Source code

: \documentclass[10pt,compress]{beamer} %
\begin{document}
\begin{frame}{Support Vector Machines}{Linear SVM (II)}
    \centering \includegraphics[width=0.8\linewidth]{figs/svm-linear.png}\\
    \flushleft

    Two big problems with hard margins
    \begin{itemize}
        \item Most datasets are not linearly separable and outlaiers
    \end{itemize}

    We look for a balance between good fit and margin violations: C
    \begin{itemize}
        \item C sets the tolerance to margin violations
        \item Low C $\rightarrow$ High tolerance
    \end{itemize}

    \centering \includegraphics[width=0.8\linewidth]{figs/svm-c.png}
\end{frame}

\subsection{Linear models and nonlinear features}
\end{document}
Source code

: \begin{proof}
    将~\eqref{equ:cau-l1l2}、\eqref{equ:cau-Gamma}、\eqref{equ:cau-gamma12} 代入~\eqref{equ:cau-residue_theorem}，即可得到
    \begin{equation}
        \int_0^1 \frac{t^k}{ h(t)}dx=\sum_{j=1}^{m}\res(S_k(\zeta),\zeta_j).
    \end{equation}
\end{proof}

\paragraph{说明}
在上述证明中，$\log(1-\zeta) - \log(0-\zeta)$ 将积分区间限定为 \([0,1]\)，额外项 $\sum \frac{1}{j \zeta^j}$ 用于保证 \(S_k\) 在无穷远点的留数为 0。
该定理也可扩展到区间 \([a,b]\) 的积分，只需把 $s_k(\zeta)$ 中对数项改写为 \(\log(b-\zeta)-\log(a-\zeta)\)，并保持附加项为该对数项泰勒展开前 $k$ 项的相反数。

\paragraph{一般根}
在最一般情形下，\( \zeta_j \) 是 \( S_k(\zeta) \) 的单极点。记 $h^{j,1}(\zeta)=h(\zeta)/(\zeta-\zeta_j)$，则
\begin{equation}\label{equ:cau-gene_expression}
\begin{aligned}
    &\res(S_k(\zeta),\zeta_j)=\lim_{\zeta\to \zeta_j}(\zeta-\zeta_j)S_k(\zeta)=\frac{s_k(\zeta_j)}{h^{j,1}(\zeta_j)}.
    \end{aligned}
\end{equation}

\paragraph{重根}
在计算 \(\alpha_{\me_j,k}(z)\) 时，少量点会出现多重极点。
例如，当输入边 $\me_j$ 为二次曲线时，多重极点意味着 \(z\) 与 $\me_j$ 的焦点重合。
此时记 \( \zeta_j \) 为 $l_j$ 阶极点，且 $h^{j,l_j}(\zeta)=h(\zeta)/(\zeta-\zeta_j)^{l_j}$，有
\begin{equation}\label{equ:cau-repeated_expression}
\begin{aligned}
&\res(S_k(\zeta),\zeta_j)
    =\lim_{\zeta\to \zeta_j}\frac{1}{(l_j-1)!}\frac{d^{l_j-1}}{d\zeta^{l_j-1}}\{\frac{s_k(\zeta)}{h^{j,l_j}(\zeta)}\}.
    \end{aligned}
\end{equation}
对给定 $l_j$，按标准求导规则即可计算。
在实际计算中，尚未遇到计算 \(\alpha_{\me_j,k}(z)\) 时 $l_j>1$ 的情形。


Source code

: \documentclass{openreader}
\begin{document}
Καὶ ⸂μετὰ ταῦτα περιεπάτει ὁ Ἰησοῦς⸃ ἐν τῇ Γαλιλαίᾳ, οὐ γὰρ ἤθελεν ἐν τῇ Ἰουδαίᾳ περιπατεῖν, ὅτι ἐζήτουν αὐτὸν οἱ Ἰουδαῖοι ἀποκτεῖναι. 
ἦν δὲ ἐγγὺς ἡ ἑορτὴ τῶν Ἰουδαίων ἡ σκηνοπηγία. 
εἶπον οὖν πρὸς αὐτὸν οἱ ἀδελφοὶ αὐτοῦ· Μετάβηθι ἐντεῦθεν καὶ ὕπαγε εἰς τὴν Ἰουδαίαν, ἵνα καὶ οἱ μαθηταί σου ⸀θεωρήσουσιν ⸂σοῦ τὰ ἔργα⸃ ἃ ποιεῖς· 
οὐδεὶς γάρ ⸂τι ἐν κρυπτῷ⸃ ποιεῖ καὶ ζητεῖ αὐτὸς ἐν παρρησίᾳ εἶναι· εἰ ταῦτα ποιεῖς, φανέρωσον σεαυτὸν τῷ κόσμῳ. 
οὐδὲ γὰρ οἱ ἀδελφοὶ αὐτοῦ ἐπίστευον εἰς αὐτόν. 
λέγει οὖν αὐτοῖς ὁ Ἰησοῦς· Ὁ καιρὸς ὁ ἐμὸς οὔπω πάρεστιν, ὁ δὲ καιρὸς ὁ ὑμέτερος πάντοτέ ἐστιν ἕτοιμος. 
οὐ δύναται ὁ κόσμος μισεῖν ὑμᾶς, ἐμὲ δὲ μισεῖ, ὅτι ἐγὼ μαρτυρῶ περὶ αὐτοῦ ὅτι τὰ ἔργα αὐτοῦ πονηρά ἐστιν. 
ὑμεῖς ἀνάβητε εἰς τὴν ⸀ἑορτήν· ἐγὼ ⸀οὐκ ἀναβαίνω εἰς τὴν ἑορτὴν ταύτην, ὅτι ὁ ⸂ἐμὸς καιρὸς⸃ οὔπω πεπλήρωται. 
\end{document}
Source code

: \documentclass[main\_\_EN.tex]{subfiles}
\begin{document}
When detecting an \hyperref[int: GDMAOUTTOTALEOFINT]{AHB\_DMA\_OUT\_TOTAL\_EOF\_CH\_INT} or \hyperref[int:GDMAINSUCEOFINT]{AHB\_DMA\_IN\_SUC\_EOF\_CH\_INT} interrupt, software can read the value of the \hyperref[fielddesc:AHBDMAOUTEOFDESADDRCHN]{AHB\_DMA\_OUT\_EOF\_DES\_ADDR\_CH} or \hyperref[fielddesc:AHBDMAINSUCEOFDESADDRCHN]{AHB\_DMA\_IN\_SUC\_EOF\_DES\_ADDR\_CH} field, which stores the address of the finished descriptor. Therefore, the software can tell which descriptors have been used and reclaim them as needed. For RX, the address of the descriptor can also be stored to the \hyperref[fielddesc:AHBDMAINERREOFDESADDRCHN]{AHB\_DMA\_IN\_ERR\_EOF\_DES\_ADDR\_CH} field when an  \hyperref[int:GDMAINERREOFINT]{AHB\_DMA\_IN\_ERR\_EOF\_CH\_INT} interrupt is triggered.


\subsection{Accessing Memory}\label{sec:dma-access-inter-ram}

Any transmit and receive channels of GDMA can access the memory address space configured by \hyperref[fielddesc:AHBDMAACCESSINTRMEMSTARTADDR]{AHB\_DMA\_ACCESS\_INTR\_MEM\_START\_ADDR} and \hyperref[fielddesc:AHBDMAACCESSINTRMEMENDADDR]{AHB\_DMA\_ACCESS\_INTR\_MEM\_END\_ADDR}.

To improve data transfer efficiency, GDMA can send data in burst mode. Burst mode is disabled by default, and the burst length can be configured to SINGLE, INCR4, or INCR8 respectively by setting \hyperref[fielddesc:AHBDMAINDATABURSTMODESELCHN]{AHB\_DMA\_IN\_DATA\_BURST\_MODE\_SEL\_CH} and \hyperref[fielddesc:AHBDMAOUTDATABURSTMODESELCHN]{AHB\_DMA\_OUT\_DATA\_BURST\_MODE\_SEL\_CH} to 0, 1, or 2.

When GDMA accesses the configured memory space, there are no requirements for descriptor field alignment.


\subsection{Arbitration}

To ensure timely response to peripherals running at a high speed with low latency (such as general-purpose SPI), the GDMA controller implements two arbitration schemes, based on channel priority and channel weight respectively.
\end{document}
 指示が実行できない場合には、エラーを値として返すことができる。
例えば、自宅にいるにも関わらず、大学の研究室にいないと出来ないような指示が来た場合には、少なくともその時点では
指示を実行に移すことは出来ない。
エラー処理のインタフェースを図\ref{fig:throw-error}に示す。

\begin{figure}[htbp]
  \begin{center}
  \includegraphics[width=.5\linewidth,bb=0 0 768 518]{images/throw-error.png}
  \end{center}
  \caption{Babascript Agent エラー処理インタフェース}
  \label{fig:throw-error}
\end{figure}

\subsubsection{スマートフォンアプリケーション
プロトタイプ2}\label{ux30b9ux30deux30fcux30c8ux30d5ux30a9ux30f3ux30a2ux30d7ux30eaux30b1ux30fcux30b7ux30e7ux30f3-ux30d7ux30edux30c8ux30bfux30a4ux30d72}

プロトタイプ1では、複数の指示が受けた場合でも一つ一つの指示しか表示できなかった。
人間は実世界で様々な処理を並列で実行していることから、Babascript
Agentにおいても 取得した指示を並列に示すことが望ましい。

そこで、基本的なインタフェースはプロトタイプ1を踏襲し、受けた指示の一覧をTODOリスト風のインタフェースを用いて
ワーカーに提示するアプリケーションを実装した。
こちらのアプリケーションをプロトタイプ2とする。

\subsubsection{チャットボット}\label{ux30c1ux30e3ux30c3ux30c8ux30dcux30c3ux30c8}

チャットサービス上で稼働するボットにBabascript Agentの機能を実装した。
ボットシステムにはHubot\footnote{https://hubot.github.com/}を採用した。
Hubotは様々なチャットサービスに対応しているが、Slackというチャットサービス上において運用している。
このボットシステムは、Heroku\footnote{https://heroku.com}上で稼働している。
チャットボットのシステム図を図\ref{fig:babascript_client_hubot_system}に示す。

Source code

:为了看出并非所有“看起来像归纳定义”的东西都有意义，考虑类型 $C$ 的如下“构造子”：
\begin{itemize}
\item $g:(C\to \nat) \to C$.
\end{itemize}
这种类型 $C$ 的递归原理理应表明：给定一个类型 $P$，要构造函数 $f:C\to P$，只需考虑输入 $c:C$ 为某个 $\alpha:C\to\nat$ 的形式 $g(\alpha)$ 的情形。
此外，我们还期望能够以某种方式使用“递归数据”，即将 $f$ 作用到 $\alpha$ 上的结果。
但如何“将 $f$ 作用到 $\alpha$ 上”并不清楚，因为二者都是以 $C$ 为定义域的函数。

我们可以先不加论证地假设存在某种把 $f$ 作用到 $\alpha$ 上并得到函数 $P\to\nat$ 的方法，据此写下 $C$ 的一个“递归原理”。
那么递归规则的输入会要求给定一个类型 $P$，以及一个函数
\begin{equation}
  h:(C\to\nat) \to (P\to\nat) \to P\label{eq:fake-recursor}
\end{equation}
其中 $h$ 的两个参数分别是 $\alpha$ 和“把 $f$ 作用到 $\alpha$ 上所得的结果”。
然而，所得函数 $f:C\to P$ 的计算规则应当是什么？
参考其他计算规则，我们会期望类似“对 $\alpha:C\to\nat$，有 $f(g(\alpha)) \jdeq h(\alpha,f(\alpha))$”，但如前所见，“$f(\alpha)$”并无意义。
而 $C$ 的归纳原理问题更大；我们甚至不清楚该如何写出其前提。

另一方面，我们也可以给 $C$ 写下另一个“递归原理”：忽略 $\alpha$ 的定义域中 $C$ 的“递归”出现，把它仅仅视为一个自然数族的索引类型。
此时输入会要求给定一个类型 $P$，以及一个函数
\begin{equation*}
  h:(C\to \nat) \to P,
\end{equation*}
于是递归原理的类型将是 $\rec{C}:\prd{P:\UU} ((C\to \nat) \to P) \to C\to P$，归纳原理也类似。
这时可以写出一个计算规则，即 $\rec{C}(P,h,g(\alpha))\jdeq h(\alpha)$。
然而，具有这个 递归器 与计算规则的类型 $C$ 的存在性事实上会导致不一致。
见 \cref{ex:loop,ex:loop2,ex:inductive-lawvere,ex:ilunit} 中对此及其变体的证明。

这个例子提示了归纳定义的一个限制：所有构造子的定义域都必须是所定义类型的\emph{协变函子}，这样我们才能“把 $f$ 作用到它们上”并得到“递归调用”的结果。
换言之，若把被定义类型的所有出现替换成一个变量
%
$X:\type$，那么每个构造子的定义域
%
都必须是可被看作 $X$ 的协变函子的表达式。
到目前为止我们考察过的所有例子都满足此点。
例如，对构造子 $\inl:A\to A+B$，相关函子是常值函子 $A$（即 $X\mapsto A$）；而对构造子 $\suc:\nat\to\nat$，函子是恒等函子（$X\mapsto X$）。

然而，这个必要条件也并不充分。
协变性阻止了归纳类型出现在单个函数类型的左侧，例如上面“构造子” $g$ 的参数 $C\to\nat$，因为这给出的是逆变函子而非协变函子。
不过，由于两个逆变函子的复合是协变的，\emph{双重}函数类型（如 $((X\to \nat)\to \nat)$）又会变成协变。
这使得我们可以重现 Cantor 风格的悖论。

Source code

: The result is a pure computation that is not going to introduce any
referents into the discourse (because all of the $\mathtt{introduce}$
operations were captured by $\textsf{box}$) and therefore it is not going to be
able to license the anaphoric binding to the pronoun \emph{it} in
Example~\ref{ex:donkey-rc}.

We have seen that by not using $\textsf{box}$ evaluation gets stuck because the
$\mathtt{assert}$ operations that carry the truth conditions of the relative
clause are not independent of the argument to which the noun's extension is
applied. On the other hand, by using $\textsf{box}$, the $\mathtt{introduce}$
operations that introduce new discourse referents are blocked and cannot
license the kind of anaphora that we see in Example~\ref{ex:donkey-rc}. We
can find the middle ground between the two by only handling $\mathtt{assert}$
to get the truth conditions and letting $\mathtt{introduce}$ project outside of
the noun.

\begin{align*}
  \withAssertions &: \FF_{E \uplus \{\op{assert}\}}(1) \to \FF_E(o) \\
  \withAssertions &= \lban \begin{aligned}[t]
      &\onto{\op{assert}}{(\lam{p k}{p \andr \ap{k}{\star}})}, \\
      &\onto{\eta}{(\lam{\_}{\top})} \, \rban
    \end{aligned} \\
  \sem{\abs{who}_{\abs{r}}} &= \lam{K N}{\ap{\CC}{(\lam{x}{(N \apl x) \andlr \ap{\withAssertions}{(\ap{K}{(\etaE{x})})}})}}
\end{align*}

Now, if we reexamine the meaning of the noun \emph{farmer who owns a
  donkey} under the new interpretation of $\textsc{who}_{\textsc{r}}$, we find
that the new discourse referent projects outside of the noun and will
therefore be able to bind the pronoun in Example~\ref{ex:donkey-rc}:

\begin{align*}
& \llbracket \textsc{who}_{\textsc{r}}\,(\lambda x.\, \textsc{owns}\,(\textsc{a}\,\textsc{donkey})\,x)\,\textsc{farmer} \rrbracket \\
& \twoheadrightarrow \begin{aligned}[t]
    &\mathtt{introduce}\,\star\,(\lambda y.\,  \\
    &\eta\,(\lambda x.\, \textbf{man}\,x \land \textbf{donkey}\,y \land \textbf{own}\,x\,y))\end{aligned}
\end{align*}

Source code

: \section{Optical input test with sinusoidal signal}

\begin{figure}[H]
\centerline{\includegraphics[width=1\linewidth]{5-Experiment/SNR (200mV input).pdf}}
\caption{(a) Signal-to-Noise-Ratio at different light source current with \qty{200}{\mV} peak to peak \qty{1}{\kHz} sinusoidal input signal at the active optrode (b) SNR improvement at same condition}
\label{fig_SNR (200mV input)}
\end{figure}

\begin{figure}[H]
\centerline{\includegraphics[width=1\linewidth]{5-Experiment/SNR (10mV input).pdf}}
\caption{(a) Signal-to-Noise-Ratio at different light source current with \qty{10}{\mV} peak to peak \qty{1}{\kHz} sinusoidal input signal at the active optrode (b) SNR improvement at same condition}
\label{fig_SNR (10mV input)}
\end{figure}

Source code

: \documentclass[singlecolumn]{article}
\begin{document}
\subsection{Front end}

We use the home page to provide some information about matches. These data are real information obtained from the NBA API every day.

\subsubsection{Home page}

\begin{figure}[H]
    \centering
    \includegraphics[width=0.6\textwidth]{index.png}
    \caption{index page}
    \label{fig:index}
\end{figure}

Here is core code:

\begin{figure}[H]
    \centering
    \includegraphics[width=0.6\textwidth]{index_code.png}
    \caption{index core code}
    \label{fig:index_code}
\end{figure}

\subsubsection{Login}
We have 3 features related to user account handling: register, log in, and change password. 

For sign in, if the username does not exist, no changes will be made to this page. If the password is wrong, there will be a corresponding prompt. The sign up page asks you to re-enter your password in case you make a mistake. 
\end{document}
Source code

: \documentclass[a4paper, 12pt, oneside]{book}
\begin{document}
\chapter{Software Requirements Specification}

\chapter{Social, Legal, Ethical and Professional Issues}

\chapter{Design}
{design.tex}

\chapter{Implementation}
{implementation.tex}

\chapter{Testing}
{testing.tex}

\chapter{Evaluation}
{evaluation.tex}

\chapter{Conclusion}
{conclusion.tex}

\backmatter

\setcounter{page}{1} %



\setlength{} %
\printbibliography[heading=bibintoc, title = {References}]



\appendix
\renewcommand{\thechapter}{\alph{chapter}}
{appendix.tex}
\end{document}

^^^^

● Directions for this task: Find all lines holding the word "will" in the records above and copy them.

● Solution for this exercise:
that the new discourse referent projects outside of the noun and will
For sign in, if the username does not exist, no changes will be made to this page. If the password is wrong, there will be a corresponding prompt. The sign up page asks you to re-enter your password in case you make a mistake. 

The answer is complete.